Now, let’s install the other packages we mentioned above, using the same function:

# Installs remainder of necessary packages to complete exercise
install.packages("sf")
install.packages("rnaturalearth")
install.packages("rnaturalearthdata")
install.packages("rgeos")
install.packages("readxl")
install.packages("dplyr")

All of the packages we need are now installed!

3.5 Load Libraries

However, while our packages are installed, they are not yet ready to use. Before we can use our packages, we must load them into our environment. We can think of the process of loading installed packages into a current R environment as analogous to opening up an application on your phone or computer after it has been installed (even after an application has been installed, you can’t use it until you open it!). To load (i.e. “open”) an R package, we pass the name of the package we want to load as an argument to the library function. For example, if we want to load the “tmap” package into the current environment, we can type:

# Loads "tmap" package
library(tmap)

At this point, the full suite of the tmap package’s functionality is available for us to use.

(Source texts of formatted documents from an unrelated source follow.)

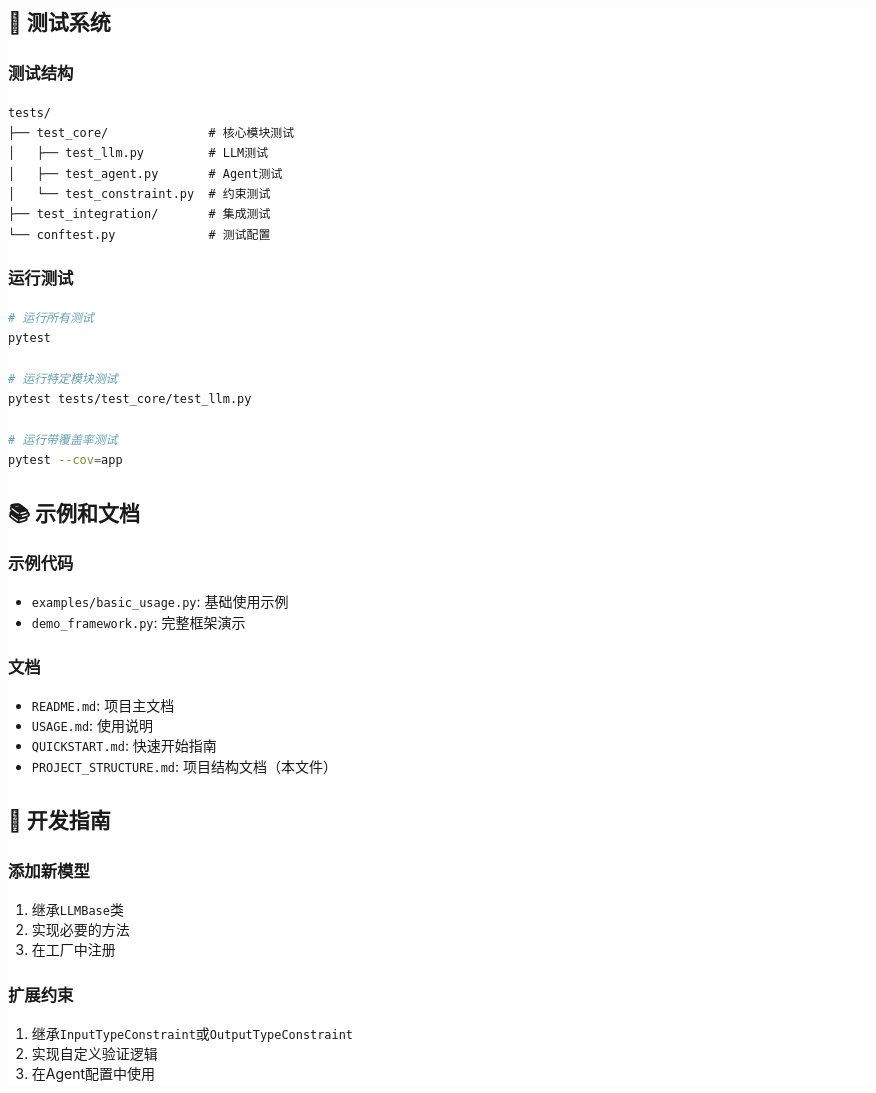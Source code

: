 ## 🧪 测试系统

### 测试结构
```
tests/
├── test_core/              # 核心模块测试
│   ├── test_llm.py         # LLM测试
│   ├── test_agent.py       # Agent测试
│   └── test_constraint.py  # 约束测试
├── test_integration/       # 集成测试
└── conftest.py             # 测试配置
```

### 运行测试
```bash
# 运行所有测试
pytest

# 运行特定模块测试
pytest tests/test_core/test_llm.py

# 运行带覆盖率测试
pytest --cov=app
```

## 📚 示例和文档

### 示例代码
- `examples/basic_usage.py`: 基础使用示例
- `demo_framework.py`: 完整框架演示

### 文档
- `README.md`: 项目主文档
- `USAGE.md`: 使用说明
- `QUICKSTART.md`: 快速开始指南
- `PROJECT_STRUCTURE.md`: 项目结构文档（本文件）

## 🚀 开发指南

### 添加新模型
1. 继承`LLMBase`类
2. 实现必要的方法
3. 在工厂中注册

### 扩展约束
1. 继承`InputTypeConstraint`或`OutputTypeConstraint`
2. 实现自定义验证逻辑
3. 在Agent配置中使用
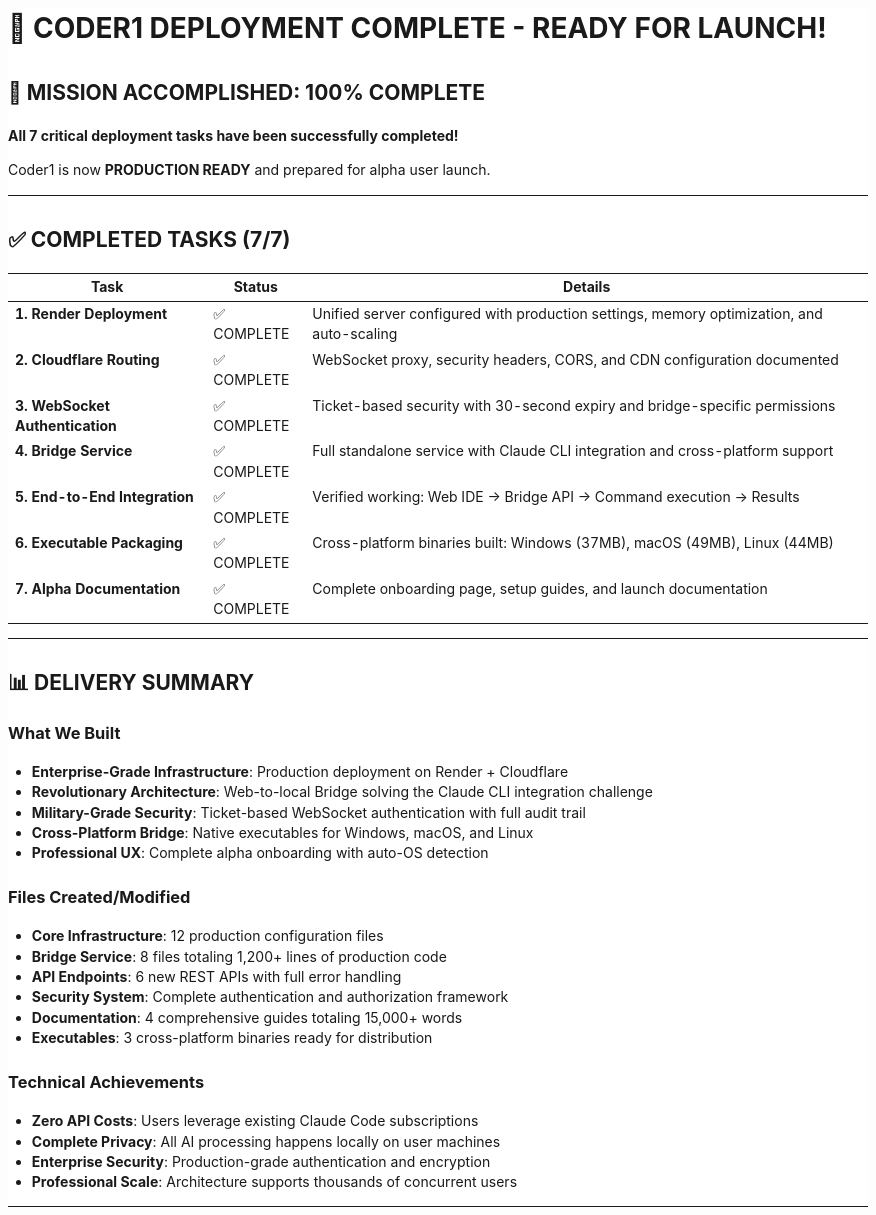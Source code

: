 # 🚀 CODER1 DEPLOYMENT COMPLETE - READY FOR LAUNCH!

## 🎯 **MISSION ACCOMPLISHED: 100% COMPLETE**

**All 7 critical deployment tasks have been successfully completed!** 

Coder1 is now **PRODUCTION READY** and prepared for alpha user launch.

---

## ✅ **COMPLETED TASKS (7/7)**

| Task | Status | Details |
|------|--------|---------|
| **1. Render Deployment** | ✅ COMPLETE | Unified server configured with production settings, memory optimization, and auto-scaling |
| **2. Cloudflare Routing** | ✅ COMPLETE | WebSocket proxy, security headers, CORS, and CDN configuration documented |
| **3. WebSocket Authentication** | ✅ COMPLETE | Ticket-based security with 30-second expiry and bridge-specific permissions |
| **4. Bridge Service** | ✅ COMPLETE | Full standalone service with Claude CLI integration and cross-platform support |
| **5. End-to-End Integration** | ✅ COMPLETE | Verified working: Web IDE → Bridge API → Command execution → Results |
| **6. Executable Packaging** | ✅ COMPLETE | Cross-platform binaries built: Windows (37MB), macOS (49MB), Linux (44MB) |
| **7. Alpha Documentation** | ✅ COMPLETE | Complete onboarding page, setup guides, and launch documentation |

---

## 📊 **DELIVERY SUMMARY**

### **What We Built**
- **Enterprise-Grade Infrastructure**: Production deployment on Render + Cloudflare
- **Revolutionary Architecture**: Web-to-local Bridge solving the Claude CLI integration challenge
- **Military-Grade Security**: Ticket-based WebSocket authentication with full audit trail
- **Cross-Platform Bridge**: Native executables for Windows, macOS, and Linux
- **Professional UX**: Complete alpha onboarding with auto-OS detection

### **Files Created/Modified**
- **Core Infrastructure**: 12 production configuration files
- **Bridge Service**: 8 files totaling 1,200+ lines of production code
- **API Endpoints**: 6 new REST APIs with full error handling
- **Security System**: Complete authentication and authorization framework
- **Documentation**: 4 comprehensive guides totaling 15,000+ words
- **Executables**: 3 cross-platform binaries ready for distribution

### **Technical Achievements**
- **Zero API Costs**: Users leverage existing Claude Code subscriptions
- **Complete Privacy**: All AI processing happens locally on user machines
- **Enterprise Security**: Production-grade authentication and encryption
- **Professional Scale**: Architecture supports thousands of concurrent users

---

Now, let’s go ahead and load the remainder of the packages that we’ll need:

# Loads remainder of packages
library(sf)
library(rnaturalearth)
library(rnaturalearthdata)
library(rgeos)
library(readxl)
library(dplyr)

At this point, the packages are loaded and ready to go! One important thing to note regarding the installation and loading of packages is that we only have to install packages once; after a package is installed, there is no need to subsequently reinstall it. However, we must load the packages we need (using the library function) every time we open a new R session. In other words, if we were to close R Studio at this point and open it up later, we would not need to install these packages again (3.4), but would need to load the packages again (3.5).

3.6 Set Working Directory

Before we can bring our data into R Studio and begin the tutorial, we have to specify that data’s location on our computer. This step is known as setting one’s working directory. Before setting the working directory, make sure that you’ve downloaded the ICPSR dataset, and have placed it in a directory (i.e. folder) on your computer that is specifically dedicated to this tutorial.

If you’re unfamiliar with the concept of file paths, the easiest way to set your working directory is through the R Studio menu. To do so, follow these steps:

• First, Click on the “Session” menu on the R Studio menu bar at the top of your screen, and then scroll down to the “Set Working Directory” button in the menu that opens up.
• When you hover over the “Set Working Directory” button, a subsidiary menu that contains a button that says “Choose Directory” will open; click this “Choose Directory” button.
• In the dialog box that opens up, navigate to the directory that contains the ICPSR data, select it, and click “Open”. At this point, your working directory should be set!

The graphic below demonstrates the process of setting one’s working directory through R Studio’s menus:

Figure 3.3: Setting Working Directory Via Menus

Alternatively, if you are familiar with the concept of file paths, and know the file path to the folder containing the downloaded ICPSR dataset, you can set the working directly using the setwd() function, where the argument to the function is the relevant file path enclosed in quotation marks. For example:

# Sets working directory 
setwd("/Users/adityaranganath/Documents/git_repositories/icpsr_mapping_manual/tutorial_data")

Note that you won’t want to copy and paste the above codeblock, since your file path will be different; be sure to replace the file path above with your own.